9. Eiser stelt dat de Bpm is strijd met het Unierecht is geheven omdat, anders dan bij binnenlandse voertuigen, aangifte en betaling van de belasting eerder plaats moet vinden dan het tijdstip waarop het belastbare feit zich heeft voorgedaan. Zoals volgt uit het arrest van de Hoge Raad van 23 september 2022 [1] is deze stelling onjuist.
10. Het Unierechtelijk verdedigingsbeginsel strekt niet verder dan dat degene aan wie een naheffingsaanslag zal worden opgelegd, zijn opmerkingen daarover kenbaar kan maken alvorens daadwerkelijk wordt overgegaan tot naheffing. Er is geen rechtsregel die verweerder verplicht de betrokkene daarvoor uit te nodigen voor een gesprek. Dit volgt ook niet uit artikel 47 van het Handvest van de grondrechten van de Europese Unie. Verweerder heeft eiser bij brief van 20 oktober 2021 op de hoogte gesteld van zijn voornemen om een naheffingsaanslag op te leggen en daarbij vermeld hoeveel die naheffingsaanslag zal bedragen en hoe deze is berekend. In die brief wordt eiser de gelegenheid geboden zich hierover uit te laten. Aldus heeft verweerder de eisen die het Unierechtelijk verdedigingsbeginsel stelt gerespecteerd.

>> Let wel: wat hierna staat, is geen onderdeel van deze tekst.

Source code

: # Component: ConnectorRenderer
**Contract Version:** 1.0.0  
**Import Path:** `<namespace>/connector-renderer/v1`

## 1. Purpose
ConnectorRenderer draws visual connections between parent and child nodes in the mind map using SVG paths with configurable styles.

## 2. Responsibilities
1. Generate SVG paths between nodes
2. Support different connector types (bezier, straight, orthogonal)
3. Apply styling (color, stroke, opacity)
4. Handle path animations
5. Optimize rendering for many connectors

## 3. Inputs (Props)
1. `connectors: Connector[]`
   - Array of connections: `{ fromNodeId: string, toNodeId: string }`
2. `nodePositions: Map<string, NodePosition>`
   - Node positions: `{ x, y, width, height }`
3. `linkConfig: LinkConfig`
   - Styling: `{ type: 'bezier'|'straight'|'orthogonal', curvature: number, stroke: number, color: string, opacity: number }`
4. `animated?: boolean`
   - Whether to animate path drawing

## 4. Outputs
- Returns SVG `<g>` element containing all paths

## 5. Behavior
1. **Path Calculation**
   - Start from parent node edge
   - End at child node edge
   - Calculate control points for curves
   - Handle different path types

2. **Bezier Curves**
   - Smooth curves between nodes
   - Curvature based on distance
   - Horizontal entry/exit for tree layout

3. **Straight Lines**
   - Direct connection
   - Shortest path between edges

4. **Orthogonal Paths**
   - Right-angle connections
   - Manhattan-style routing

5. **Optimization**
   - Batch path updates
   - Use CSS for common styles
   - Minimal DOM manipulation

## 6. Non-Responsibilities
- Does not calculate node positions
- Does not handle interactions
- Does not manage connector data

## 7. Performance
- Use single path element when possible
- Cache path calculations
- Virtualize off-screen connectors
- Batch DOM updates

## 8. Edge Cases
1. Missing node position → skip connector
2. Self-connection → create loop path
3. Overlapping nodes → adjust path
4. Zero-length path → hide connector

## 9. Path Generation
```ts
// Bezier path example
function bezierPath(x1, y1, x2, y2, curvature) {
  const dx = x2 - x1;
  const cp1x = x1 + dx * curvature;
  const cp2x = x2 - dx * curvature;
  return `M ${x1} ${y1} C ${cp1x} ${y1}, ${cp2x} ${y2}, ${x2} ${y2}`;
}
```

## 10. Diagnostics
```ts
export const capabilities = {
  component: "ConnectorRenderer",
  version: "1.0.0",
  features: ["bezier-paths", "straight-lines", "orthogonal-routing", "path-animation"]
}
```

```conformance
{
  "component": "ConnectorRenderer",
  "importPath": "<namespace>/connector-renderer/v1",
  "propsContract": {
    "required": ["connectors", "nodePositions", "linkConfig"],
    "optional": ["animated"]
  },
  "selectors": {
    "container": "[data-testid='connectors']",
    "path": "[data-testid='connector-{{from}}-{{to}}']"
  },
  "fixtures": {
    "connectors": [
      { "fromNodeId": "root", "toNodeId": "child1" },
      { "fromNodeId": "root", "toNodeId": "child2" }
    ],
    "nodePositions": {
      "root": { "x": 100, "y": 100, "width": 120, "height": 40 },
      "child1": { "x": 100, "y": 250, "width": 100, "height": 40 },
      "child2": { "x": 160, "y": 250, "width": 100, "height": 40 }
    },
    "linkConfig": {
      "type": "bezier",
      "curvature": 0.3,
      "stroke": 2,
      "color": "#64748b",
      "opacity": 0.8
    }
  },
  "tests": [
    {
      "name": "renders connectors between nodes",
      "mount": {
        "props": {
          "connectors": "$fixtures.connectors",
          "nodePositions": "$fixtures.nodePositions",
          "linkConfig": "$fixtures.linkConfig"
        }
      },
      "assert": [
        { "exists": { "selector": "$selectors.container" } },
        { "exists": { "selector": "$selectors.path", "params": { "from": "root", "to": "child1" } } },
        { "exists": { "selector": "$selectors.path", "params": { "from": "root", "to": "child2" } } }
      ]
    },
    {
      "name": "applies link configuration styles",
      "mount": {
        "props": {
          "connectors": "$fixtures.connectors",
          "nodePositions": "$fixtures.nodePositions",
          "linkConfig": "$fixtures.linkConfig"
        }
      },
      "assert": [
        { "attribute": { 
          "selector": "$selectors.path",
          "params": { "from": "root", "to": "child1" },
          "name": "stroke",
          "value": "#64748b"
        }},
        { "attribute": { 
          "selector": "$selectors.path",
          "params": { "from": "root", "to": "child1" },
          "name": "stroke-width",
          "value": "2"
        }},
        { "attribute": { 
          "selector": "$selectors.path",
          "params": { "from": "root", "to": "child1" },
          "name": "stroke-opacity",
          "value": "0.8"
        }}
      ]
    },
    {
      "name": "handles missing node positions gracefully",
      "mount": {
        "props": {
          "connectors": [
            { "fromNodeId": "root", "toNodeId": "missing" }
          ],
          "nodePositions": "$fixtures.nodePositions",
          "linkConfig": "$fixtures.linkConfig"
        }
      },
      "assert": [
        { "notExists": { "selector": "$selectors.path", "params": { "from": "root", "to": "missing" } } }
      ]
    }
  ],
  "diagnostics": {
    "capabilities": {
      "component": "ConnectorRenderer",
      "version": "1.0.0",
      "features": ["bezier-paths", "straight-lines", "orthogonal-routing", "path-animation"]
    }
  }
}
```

11. De rechtbank is niet verplicht tot het stellen van prejudiciële vragen. Dit volgt ook niet uit artikel 67 VWEU. De rechtbank ziet in al hetgeen eiser heeft aangevoerd ook geen reden om prejudiciële vragen te stellen aan het Hof van Justitie.
12. Dat in de aangifte van een te hoge CO2-uitstoot is uitgegaan is niet aannemelijk gemaakt. De rechtbank ziet dan ook geen aanleiding om van een lagere uitstoot uit te gaan.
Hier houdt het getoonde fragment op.